(Beginning of Supplied data)

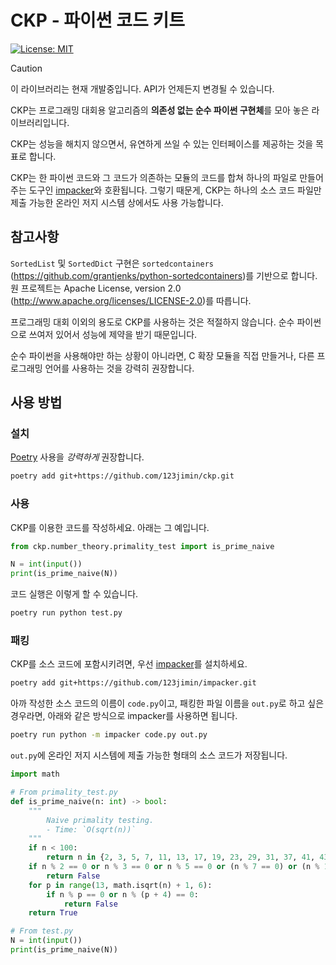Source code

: # CKP - 파이썬 코드 키트

[![License: MIT](https://img.shields.io/badge/License-MIT-yellow.svg)](https://opensource.org/licenses/MIT)

> [!CAUTION]
> 이 라이브러리는 현재 개발중입니다. API가 언제든지 변경될 수 있습니다.

CKP는 프로그래밍 대회용 알고리즘의 **의존성 없는 순수 파이썬 구현체**를 모아 놓은 라이브러리입니다.

CKP는 성능을 해치지 않으면서, 유연하게 쓰일 수 있는 인터페이스를 제공하는 것을 목표로 합니다.

CKP는 한 파이썬 코드와 그 코드가 의존하는 모듈의 코드를 합쳐 하나의 파일로 만들어 주는 도구인 [impacker](https://github.com/123jimin/impacker)와 호환됩니다. 그렇기 때문게, CKP는 하나의 소스 코드 파일만 제출 가능한 온라인 저지 시스템 상에서도 사용 가능합니다.

## 참고사항

`SortedList` 및 `SortedDict` 구현은 `sortedcontainers` (<https://github.com/grantjenks/python-sortedcontainers>)를 기반으로 합니다. 원 프로젝트는 Apache License, version 2.0 (<http://www.apache.org/licenses/LICENSE-2.0>)를 따릅니다.

프로그래밍 대회 이외의 용도로 CKP를 사용하는 것은 적절하지 않습니다. 순수 파이썬으로 쓰여저 있어서 성능에 제약을 받기 때문입니다.

순수 파이썬을 사용해야만 하는 상황이 아니라면, C 확장 모듈을 직접 만들거나, 다른 프로그래밍 언어를 사용하는 것을 강력히 권장합니다.

## 사용 방법

### 설치

[Poetry](https://python-poetry.org/) 사용을 *강력하게* 권장합니다.

```sh
poetry add git+https://github.com/123jimin/ckp.git
```

### 사용

CKP를 이용한 코드를 작성하세요. 아래는 그 예입니다.

```py
from ckp.number_theory.primality_test import is_prime_naive

N = int(input())
print(is_prime_naive(N))
```

코드 실행은 이렇게 할 수 있습니다.

```sh
poetry run python test.py
```

### 패킹

CKP를 소스 코드에 포함시키려면, 우선 [impacker](https://github.com/123jimin/impacker)를 설치하세요.

```sh
poetry add git+https://github.com/123jimin/impacker.git
```

아까 작성한 소스 코드의 이름이 `code.py`이고, 패킹한 파일 이름을 `out.py`로 하고 싶은 경우라면, 아래와 같은 방식으로 impacker를 사용하면 됩니다.

```sh
poetry run python -m impacker code.py out.py
```

`out.py`에 온라인 저지 시스템에 제출 가능한 형태의 소스 코드가 저장됩니다.

```py
import math

# From primality_test.py
def is_prime_naive(n: int) -> bool:
    """
        Naive primality testing.
        - Time: `O(sqrt(n))`
    """
    if n < 100:
        return n in {2, 3, 5, 7, 11, 13, 17, 19, 23, 29, 31, 37, 41, 43, 47, 53, 59, 61, 67, 71, 73, 79, 83, 89, 97}
    if n % 2 == 0 or n % 3 == 0 or n % 5 == 0 or (n % 7 == 0) or (n % 11 == 0):
        return False
    for p in range(13, math.isqrt(n) + 1, 6):
        if n % p == 0 or n % (p + 4) == 0:
            return False
    return True

# From test.py
N = int(input())
print(is_prime_naive(N))
```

(End of Supplied data)

*Task prompt*.
Find the word "licenses" in the listing above. Copy each line where it appears.

*Result of the exercise*.
[![License: MIT](https://img.shields.io/badge/License-MIT-yellow.svg)](https://opensource.org/licenses/MIT)
`SortedList` 및 `SortedDict` 구현은 `sortedcontainers` (<https://github.com/grantjenks/python-sortedcontainers>)를 기반으로 합니다. 원 프로젝트는 Apache License, version 2.0 (<http://www.apache.org/licenses/LICENSE-2.0>)를 따릅니다.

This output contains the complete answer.